Rick Santorum can spew his racist nonsense about Native Americans in part because the major cultural institutions in the nation have not done anything to contribute to reminding the mass numbers of Americans that Native people exist and are a critical part of contemporary American life. That very much includes the media, as Julian Brave NoiseCat reminds us:
You see, it’s impossible to understand the United States’ landmass, its property system, its federal government, its corruption, its violence, its obsession with guns and its conception of freedom without Indigenous Peoples. And yet there are so many Rick Santorums who opine on the nature of a nation built on land, life, liberty and so much else taken, borrowed or otherwise lifted from Native people without even the basic acknowledgment of our presence, our contributions and our losses.

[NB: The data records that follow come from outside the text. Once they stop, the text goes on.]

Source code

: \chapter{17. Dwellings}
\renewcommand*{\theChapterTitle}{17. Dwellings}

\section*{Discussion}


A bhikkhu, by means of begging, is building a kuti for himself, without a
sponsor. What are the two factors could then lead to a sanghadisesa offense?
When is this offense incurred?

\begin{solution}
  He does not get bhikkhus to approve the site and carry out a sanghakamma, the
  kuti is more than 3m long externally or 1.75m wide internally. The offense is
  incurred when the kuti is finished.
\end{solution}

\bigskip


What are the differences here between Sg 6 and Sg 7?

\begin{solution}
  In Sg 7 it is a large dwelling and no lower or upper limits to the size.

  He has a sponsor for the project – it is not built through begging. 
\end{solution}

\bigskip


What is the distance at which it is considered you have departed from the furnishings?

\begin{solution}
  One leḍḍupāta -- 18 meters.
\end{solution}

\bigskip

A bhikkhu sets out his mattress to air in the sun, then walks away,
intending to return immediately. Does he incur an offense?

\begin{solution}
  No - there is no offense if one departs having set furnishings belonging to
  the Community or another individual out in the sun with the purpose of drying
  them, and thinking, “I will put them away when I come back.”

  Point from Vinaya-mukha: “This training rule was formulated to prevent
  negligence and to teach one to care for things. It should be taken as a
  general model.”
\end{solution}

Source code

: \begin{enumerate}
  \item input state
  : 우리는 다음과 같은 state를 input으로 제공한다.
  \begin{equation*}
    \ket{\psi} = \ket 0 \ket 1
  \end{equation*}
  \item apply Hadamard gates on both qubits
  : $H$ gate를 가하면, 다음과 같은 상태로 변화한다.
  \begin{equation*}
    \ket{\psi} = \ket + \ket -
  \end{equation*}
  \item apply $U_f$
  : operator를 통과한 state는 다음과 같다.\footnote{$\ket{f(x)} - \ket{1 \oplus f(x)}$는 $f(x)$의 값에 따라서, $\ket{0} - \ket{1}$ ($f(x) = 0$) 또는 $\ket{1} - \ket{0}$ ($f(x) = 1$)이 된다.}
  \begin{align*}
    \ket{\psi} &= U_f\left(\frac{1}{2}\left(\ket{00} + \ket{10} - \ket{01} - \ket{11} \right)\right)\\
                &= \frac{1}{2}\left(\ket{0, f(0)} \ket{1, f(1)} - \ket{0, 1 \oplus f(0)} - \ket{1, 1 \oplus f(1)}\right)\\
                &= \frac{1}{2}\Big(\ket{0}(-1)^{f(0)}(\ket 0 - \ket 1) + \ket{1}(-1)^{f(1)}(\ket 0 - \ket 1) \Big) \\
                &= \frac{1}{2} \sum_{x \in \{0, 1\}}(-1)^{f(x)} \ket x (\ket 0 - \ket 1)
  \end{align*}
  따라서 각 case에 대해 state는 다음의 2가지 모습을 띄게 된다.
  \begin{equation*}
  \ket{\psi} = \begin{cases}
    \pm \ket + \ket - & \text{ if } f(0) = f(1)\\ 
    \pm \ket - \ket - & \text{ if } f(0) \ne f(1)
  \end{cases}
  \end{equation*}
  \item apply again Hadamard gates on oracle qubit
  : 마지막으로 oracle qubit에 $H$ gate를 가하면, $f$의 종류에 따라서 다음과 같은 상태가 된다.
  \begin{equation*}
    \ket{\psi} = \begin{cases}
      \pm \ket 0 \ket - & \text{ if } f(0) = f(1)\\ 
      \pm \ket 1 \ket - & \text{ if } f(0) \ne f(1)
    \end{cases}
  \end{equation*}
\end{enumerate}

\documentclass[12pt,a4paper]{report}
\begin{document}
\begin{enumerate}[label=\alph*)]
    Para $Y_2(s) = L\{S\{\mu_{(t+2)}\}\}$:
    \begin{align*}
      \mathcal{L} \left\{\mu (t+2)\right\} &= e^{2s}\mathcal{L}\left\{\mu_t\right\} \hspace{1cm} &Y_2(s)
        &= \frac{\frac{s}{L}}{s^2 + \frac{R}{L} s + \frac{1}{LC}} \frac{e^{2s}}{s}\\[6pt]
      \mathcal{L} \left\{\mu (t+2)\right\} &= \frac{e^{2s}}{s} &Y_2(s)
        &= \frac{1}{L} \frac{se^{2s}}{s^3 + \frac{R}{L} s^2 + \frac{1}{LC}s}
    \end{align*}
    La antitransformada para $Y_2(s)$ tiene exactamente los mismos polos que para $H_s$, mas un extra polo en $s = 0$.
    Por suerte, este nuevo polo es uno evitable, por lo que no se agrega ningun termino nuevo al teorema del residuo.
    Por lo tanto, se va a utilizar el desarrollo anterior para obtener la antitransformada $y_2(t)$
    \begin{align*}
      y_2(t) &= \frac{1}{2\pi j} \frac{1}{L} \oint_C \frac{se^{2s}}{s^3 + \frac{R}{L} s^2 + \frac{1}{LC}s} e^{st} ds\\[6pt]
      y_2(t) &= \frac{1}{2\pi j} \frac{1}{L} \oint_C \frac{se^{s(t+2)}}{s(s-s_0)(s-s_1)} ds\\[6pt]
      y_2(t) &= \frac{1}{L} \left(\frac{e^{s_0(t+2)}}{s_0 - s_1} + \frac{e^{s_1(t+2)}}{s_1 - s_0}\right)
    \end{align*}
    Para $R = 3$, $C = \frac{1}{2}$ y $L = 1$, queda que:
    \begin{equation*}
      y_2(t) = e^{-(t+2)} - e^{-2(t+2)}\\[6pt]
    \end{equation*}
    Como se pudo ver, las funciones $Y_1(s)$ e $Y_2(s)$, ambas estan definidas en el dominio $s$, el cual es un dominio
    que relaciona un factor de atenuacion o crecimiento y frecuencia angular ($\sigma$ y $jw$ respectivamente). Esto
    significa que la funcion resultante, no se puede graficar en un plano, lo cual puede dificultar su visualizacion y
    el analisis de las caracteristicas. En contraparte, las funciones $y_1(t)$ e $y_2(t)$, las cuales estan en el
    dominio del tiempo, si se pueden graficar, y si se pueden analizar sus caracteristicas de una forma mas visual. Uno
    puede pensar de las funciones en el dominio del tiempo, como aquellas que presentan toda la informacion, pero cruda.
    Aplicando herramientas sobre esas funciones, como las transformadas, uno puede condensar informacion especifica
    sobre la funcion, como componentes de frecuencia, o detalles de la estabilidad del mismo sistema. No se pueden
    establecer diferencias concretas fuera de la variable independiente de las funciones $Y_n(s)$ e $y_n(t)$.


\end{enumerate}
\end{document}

I’m not sure CNN should can Santorum, as many of my Native colleagues, would like. I’m worried that might just turn him into the latest martyr of the “cancel culture” wars. Santorum hasn’t won an election since Sen. Bob Casey beat him by 18 points in 2006, and it’s probably unwise to unintentionally elevate the voice of a man who encounters his own thoughts so clumsily at a time when the conservative movement is losing its grip on reality.
Perhaps, instead, CNN could help fight the pervasiveness of Santorum-style ignorance by hiring a regular on-air Native contributor. Native contributions to American life are many. But we’ve never had one of our own as a regular on CNN.
That goes beyond CNN. I don’t think there’s been a regular media columnist who is also Native in the history of American media. Simply put, across the political spectrum, Americans don’t take Native issues seriously and minus certain issues such as pipelines, they are largely ignored in national discussions of race in favor of the Black-White binary.